**EXERCISE**: Return every line from the records below in which the word "datos" is found.

[Opening INFORMATION section]

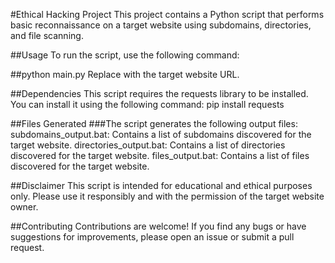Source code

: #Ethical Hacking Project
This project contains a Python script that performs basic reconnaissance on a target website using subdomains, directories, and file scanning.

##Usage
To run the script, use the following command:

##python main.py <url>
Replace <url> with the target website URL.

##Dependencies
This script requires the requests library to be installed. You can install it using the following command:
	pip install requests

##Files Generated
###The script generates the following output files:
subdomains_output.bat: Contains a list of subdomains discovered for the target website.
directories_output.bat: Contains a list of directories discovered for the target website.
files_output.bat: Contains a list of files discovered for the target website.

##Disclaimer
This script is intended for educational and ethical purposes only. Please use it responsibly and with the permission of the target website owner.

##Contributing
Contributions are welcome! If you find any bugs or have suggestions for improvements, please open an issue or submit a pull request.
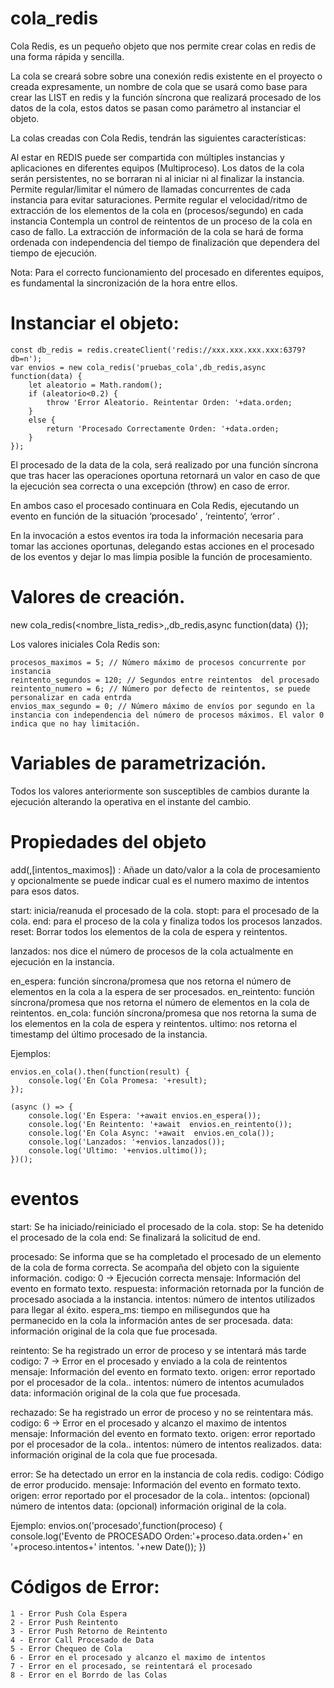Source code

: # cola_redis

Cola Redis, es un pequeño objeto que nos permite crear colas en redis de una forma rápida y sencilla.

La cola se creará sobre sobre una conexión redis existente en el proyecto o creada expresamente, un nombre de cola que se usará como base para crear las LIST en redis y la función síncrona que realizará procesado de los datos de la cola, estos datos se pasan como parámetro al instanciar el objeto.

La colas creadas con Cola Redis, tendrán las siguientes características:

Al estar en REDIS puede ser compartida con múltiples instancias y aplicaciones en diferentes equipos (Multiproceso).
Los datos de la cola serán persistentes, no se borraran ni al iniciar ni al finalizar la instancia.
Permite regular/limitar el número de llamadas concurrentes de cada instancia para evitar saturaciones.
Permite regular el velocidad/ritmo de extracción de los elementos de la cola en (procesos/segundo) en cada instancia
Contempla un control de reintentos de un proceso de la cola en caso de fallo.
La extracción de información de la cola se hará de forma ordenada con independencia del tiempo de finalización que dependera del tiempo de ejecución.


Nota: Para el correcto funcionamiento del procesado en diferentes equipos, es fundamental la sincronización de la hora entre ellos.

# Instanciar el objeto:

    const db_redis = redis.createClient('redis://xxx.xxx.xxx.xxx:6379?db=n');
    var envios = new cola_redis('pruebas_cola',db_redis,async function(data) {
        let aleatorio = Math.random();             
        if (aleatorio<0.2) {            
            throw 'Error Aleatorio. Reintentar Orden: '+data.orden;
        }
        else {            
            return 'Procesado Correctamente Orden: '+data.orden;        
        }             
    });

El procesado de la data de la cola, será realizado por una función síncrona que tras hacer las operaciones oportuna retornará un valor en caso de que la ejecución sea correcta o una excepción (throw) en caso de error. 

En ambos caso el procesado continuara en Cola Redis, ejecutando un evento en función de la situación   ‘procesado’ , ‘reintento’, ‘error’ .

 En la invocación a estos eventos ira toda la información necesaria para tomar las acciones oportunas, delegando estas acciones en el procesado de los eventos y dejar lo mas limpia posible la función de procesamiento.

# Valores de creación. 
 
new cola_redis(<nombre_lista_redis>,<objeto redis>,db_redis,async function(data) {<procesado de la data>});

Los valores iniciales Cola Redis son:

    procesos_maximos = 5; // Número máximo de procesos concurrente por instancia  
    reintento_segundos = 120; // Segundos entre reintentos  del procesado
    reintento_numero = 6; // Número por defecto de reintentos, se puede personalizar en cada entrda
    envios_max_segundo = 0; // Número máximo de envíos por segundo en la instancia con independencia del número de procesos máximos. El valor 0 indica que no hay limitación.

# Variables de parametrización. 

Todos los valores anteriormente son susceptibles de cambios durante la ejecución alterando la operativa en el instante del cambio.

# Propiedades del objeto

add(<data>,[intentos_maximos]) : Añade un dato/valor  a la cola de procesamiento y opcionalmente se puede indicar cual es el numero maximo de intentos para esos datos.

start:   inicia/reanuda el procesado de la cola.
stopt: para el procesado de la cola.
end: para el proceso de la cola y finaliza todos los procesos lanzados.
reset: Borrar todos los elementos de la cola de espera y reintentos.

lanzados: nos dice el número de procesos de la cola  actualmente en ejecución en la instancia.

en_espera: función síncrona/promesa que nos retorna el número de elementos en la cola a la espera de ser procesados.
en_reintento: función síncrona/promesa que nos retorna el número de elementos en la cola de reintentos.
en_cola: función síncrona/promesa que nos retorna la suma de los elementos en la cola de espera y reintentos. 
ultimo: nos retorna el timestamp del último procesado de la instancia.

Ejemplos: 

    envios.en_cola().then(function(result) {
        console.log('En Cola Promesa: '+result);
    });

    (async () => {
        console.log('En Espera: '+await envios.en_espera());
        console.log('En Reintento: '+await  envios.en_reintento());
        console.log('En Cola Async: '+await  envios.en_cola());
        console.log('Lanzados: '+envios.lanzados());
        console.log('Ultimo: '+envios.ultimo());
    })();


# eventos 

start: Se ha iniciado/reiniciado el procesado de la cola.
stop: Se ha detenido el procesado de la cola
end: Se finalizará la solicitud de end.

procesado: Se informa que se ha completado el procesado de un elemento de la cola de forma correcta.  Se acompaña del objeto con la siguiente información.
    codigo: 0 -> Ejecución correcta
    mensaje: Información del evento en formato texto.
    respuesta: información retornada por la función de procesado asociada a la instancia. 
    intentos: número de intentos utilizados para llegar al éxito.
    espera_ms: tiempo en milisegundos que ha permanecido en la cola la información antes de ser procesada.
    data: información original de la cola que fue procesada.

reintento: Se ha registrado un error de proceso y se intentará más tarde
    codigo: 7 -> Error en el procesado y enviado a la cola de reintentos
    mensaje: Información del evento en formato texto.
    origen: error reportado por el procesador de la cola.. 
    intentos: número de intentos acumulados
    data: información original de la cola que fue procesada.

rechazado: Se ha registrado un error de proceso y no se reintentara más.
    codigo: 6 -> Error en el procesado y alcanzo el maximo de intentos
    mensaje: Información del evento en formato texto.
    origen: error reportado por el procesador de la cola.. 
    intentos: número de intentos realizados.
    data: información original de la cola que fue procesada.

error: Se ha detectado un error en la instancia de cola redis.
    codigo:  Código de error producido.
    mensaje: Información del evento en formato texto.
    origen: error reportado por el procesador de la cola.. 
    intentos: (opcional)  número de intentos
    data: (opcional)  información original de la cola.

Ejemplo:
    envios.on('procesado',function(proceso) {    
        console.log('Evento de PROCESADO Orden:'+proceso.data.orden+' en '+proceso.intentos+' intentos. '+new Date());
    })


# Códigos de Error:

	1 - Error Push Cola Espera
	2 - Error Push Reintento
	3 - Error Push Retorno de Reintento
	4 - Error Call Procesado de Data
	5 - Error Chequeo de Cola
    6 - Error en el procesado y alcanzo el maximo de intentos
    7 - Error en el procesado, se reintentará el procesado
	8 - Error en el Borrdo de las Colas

[Closing INFORMATION section]

**EXERCISE OUTPUT**:
La cola se creará sobre sobre una conexión redis existente en el proyecto o creada expresamente, un nombre de cola que se usará como base para crear las LIST en redis y la función síncrona que realizará procesado de los datos de la cola, estos datos se pasan como parámetro al instanciar el objeto.
Los datos de la cola serán persistentes, no se borraran ni al iniciar ni al finalizar la instancia.
add(<data>,[intentos_maximos]) : Añade un dato/valor  a la cola de procesamiento y opcionalmente se puede indicar cual es el numero maximo de intentos para esos datos.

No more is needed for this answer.